→ **Task goal**
Read the lines below. Copy out any that hold the string "unix".
(Information begins)
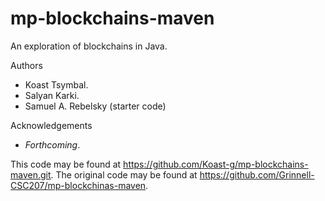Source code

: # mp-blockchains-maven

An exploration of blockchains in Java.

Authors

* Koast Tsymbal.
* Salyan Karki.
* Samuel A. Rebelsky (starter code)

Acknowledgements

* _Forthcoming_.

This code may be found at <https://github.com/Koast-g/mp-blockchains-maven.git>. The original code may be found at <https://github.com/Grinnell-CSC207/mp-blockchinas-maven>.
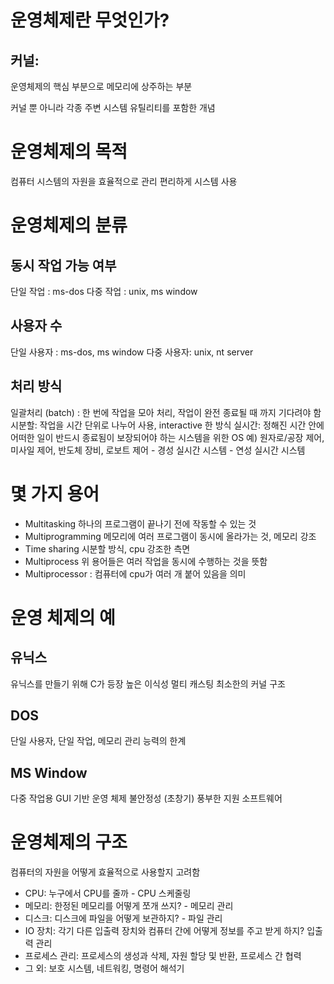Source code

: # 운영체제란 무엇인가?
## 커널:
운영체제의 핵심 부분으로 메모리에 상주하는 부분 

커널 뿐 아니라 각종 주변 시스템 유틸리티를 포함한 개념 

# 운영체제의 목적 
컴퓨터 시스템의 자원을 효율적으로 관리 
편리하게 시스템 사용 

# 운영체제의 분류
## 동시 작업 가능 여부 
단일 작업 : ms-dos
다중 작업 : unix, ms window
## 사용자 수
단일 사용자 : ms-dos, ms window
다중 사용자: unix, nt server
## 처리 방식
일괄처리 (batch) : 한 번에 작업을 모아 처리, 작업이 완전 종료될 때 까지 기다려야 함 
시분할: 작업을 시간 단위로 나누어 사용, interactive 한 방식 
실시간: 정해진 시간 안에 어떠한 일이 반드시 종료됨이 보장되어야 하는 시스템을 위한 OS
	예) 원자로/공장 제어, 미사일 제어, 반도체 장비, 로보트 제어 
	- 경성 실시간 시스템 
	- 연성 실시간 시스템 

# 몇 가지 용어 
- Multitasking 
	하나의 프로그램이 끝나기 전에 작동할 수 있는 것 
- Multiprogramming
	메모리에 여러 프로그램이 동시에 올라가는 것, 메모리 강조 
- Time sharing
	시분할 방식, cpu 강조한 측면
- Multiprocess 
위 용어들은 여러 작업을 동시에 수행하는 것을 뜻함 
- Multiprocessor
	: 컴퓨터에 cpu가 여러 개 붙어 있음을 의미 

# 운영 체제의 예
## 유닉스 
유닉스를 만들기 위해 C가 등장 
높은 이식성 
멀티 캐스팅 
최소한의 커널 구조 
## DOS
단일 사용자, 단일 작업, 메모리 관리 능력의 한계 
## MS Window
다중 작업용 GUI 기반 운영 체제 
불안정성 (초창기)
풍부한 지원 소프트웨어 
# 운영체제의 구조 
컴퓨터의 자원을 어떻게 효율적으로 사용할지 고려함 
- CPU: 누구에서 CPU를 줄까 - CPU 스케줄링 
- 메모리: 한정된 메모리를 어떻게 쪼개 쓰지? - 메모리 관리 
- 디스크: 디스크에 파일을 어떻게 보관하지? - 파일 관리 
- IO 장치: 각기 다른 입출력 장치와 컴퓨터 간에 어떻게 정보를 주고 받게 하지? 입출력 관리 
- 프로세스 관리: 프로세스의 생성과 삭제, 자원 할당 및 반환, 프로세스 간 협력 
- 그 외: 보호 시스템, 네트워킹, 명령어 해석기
(Information ends)
(Information begins)
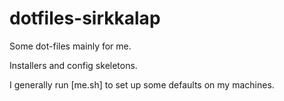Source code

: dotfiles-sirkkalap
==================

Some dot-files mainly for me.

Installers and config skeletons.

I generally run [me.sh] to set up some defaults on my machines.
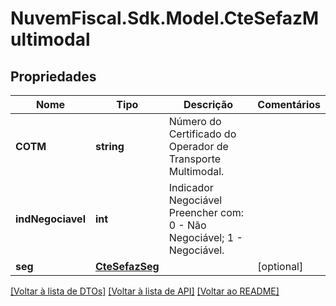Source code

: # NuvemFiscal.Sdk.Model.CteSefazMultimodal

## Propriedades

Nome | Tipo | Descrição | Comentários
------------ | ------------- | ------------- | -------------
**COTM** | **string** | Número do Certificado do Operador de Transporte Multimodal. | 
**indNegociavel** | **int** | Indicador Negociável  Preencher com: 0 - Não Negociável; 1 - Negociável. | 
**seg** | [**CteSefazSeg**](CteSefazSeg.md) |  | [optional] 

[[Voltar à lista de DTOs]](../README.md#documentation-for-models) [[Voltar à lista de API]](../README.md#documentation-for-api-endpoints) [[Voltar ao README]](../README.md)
(Information ends)
→ **Response to the exercise**
다중 작업 : unix, ms window
다중 사용자: unix, nt server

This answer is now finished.